(Try it): Your answer should consist of all lines in the listing that hold the word "returns".

(Provided data):
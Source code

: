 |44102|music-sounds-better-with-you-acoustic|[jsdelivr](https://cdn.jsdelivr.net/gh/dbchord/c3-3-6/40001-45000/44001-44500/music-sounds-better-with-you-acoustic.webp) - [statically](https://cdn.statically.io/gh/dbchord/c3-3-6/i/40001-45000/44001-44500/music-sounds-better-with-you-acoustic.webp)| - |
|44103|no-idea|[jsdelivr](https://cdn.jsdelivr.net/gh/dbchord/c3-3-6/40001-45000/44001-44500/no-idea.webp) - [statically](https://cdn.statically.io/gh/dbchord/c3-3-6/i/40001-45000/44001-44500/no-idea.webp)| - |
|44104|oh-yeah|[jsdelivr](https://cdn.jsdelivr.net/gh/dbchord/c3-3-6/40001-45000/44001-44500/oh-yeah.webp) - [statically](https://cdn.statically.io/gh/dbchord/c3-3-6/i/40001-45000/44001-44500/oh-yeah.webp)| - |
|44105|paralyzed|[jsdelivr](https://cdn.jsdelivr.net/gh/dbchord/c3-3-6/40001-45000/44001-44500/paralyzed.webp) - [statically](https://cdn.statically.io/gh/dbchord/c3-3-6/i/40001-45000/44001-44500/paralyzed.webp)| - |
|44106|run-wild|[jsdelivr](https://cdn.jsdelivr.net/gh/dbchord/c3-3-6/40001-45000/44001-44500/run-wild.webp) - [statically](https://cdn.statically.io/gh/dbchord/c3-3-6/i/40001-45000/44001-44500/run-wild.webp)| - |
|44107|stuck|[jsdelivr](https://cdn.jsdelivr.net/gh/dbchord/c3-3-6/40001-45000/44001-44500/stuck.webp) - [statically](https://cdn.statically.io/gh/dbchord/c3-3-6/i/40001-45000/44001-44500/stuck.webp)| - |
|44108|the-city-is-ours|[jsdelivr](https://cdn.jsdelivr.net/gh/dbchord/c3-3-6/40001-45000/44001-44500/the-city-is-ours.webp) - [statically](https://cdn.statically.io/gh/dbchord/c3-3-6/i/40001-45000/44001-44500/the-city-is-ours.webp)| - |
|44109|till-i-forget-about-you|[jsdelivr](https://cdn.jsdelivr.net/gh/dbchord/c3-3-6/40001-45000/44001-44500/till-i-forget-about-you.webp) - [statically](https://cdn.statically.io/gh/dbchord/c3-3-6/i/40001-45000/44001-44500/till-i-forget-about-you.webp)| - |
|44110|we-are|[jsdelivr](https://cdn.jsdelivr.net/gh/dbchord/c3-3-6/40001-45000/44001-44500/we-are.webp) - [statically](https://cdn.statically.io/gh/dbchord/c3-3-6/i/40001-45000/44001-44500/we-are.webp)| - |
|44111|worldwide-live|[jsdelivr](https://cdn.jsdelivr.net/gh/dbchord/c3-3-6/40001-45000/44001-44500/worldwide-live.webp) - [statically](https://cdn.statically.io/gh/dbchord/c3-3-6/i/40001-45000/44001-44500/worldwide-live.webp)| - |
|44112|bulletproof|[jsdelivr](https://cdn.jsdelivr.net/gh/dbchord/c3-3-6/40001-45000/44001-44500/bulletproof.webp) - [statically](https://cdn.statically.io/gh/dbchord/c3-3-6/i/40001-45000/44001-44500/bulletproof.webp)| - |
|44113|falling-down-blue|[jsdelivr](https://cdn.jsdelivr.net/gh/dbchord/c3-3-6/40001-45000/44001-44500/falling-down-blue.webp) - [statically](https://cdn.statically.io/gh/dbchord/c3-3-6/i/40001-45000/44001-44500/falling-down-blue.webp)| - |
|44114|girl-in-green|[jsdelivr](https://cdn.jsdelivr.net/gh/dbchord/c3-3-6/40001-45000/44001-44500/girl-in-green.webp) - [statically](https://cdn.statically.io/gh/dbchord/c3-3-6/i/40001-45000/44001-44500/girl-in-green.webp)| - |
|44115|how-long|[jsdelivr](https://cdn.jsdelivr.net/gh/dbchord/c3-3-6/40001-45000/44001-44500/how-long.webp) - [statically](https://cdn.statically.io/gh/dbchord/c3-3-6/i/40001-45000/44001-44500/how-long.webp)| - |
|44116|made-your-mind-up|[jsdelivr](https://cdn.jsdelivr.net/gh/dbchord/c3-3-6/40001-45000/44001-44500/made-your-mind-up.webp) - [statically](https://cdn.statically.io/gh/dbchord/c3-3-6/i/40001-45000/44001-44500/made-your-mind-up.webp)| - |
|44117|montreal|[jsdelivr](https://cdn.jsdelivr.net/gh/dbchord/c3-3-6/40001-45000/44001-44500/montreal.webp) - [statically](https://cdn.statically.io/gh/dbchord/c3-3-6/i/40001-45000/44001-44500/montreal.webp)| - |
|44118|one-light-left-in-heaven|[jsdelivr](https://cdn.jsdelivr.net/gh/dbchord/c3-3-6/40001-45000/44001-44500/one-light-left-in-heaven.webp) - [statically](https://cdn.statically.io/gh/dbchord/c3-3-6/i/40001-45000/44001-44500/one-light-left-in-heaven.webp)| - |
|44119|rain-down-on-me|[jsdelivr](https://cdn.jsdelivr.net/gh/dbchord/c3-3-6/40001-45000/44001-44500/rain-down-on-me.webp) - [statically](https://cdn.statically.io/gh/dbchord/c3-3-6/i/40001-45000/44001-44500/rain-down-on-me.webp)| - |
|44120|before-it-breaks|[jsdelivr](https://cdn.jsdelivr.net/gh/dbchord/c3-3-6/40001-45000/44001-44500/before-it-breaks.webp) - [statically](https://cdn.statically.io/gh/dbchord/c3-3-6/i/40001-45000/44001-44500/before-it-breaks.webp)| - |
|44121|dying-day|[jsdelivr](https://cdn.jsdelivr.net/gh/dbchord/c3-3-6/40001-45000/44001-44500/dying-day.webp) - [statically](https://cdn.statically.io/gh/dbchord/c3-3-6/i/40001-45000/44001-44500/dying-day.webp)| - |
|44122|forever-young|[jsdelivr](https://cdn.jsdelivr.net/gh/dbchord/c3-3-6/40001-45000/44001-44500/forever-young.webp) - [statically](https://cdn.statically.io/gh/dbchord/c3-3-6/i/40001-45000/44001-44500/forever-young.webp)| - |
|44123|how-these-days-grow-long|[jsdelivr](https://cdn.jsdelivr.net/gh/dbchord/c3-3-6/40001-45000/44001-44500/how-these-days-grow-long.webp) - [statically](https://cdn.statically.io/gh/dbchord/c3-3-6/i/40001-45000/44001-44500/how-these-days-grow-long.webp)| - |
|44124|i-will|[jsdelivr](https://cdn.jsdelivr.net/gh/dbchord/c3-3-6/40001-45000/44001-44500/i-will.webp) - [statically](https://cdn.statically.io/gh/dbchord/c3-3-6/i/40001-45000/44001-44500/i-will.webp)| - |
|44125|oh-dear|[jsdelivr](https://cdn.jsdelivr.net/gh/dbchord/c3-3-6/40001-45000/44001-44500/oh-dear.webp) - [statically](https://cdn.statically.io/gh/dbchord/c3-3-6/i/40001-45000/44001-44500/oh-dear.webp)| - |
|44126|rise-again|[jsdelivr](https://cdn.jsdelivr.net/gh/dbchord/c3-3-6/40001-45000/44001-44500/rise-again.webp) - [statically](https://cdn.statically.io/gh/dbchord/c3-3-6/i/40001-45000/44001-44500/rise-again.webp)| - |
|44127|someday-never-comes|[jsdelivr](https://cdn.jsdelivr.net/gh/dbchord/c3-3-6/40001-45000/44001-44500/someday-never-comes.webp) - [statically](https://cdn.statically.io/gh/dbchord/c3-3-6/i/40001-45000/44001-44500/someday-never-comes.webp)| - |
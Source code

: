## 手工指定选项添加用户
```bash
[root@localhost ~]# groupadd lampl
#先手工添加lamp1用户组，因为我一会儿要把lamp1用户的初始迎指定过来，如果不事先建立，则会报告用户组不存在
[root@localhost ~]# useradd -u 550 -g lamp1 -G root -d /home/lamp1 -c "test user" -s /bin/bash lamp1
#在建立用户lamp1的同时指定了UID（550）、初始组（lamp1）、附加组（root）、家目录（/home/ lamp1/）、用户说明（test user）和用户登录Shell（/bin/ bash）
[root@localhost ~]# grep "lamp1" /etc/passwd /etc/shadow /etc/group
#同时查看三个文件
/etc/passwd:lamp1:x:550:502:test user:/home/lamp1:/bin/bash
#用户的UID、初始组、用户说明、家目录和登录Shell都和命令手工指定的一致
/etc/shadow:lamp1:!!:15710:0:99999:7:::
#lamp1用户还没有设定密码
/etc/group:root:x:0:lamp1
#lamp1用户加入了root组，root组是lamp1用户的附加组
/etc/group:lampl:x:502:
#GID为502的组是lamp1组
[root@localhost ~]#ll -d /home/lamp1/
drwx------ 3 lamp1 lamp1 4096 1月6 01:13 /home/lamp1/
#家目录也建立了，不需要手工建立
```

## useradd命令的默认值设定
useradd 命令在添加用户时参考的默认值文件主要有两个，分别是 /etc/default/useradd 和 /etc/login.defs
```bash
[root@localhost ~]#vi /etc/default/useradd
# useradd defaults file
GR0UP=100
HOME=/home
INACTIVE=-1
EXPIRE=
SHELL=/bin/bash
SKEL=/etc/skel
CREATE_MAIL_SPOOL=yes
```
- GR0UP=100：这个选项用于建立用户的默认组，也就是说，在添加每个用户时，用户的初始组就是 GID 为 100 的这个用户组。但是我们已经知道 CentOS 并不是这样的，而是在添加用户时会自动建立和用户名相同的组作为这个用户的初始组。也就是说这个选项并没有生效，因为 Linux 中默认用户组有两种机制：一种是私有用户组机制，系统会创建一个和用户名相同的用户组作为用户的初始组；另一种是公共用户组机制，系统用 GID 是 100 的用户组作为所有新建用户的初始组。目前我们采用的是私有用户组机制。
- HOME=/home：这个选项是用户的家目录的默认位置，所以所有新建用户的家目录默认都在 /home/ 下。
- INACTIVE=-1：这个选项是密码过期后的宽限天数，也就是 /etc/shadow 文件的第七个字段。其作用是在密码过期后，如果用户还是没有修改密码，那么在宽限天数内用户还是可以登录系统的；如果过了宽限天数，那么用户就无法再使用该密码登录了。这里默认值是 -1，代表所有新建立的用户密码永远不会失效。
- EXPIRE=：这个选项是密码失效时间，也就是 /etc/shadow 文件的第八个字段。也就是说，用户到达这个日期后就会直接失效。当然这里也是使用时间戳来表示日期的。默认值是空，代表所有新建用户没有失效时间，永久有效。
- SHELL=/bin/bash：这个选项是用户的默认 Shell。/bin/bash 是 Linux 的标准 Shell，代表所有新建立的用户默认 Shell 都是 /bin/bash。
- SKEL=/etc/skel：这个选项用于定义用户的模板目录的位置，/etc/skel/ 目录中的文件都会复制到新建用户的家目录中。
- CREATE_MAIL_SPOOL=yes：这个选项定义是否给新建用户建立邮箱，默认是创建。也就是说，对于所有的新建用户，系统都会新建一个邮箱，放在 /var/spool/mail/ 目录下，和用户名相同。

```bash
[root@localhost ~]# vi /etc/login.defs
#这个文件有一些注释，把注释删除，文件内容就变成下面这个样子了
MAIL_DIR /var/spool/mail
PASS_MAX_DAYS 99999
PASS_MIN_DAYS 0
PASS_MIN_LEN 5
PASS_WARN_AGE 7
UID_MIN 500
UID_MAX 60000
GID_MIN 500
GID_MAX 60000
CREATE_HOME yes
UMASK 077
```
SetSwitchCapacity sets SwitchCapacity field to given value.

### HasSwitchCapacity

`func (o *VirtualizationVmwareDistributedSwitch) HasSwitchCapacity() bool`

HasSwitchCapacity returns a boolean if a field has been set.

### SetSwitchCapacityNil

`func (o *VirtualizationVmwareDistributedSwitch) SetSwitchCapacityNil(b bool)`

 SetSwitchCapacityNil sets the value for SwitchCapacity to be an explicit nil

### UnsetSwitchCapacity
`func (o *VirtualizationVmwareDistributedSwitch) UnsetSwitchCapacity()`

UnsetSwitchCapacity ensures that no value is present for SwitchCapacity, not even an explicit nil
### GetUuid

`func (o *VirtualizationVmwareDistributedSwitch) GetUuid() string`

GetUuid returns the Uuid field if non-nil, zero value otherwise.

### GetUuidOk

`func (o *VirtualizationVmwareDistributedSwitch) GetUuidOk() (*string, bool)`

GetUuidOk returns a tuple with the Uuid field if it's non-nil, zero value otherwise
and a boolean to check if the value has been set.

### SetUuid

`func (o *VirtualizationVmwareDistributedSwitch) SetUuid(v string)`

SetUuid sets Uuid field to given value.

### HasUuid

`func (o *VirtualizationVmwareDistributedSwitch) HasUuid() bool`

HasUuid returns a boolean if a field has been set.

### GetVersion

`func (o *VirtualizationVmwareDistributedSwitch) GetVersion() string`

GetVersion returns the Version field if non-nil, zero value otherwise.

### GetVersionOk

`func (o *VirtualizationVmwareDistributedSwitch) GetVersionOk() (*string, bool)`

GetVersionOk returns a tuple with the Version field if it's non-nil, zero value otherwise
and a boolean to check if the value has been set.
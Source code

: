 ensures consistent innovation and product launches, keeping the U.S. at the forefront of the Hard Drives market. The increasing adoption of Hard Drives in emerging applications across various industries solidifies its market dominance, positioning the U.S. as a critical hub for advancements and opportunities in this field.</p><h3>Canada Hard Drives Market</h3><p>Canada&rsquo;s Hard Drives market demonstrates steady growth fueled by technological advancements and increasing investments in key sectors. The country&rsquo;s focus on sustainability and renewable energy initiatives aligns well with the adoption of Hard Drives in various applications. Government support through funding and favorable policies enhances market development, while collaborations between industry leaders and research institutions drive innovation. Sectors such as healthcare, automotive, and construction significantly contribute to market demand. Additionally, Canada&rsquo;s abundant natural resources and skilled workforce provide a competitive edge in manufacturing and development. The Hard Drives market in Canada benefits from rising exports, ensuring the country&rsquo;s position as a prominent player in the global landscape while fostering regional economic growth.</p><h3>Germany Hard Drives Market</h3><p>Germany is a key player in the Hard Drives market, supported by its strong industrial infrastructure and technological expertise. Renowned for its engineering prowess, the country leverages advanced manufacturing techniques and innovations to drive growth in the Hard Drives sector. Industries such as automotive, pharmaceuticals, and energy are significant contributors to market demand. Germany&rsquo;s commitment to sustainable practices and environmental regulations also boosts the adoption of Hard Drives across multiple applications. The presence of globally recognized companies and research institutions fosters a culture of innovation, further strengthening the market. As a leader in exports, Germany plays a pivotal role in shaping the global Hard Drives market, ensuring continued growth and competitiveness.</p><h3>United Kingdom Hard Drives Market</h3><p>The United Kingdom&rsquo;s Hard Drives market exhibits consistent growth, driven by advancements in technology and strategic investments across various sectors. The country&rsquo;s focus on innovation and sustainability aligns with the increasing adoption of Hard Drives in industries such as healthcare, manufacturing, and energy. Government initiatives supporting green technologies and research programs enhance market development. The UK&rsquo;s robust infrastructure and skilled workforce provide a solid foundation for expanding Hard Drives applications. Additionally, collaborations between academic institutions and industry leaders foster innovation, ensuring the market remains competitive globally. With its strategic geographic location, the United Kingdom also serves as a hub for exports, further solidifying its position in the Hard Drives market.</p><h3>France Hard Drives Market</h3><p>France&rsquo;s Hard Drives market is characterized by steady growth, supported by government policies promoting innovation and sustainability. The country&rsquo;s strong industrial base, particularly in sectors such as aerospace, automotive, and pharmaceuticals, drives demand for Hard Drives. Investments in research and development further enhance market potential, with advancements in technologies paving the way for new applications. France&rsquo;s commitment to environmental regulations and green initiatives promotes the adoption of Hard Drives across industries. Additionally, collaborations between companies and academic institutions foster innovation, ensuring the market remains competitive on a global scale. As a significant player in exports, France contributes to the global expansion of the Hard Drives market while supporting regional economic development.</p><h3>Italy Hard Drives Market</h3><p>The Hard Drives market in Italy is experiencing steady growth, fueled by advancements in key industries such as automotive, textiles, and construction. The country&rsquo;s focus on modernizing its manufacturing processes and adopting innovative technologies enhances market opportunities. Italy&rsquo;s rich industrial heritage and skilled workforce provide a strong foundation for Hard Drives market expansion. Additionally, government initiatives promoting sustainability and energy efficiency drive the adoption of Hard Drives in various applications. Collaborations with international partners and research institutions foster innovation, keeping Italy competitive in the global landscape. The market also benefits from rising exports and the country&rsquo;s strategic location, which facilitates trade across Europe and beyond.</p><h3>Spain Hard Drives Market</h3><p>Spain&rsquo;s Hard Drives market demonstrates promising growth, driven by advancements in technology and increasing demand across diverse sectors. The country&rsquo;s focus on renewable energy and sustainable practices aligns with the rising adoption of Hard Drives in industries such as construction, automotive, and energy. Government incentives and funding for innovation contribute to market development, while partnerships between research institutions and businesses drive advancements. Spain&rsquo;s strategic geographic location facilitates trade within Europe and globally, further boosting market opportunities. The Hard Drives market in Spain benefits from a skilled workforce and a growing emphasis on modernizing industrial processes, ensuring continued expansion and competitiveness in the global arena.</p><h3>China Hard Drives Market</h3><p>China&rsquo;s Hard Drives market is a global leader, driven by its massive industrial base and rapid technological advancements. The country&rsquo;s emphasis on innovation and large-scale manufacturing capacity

(Exercise solution):
HasSwitchCapacity returns a boolean if a field has been set.
GetUuid returns the Uuid field if non-nil, zero value otherwise.
GetUuidOk returns a tuple with the Uuid field if it's non-nil, zero value otherwise
HasUuid returns a boolean if a field has been set.
GetVersion returns the Version field if non-nil, zero value otherwise.
GetVersionOk returns a tuple with the Version field if it's non-nil, zero value otherwise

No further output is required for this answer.